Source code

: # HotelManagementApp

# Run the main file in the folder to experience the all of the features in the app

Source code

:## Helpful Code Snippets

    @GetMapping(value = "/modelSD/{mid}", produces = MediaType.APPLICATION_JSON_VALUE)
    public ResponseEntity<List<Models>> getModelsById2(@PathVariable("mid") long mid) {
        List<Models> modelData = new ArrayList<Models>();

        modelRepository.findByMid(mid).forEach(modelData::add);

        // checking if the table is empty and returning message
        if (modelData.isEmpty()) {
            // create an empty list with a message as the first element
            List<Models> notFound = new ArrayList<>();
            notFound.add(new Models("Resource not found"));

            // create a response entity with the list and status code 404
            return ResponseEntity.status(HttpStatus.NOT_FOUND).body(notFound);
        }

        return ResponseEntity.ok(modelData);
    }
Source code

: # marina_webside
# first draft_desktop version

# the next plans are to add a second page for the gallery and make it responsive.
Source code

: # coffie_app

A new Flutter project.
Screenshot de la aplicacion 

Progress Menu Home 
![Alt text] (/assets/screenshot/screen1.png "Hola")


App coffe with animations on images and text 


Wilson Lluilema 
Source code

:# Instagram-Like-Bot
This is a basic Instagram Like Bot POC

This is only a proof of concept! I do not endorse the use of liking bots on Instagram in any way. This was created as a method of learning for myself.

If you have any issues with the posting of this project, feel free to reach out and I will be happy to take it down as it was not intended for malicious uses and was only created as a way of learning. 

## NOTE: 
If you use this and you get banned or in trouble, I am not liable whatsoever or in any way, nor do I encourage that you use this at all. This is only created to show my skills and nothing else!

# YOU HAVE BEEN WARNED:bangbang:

********************

■ Task goal: Would you please copy, word for word, everything above from the line containing "List<Models> modelData = new" down to the line containing "# first draft_desktop version", those two lines included?

■ Result:
        List<Models> modelData = new ArrayList<Models>();

        modelRepository.findByMid(mid).forEach(modelData::add);

        // checking if the table is empty and returning message
        if (modelData.isEmpty()) {
            // create an empty list with a message as the first element
            List<Models> notFound = new ArrayList<>();
            notFound.add(new Models("Resource not found"));

            // create a response entity with the list and status code 404
            return ResponseEntity.status(HttpStatus.NOT_FOUND).body(notFound);
        }

        return ResponseEntity.ok(modelData);
    }
Source code

: # marina_webside
# first draft_desktop version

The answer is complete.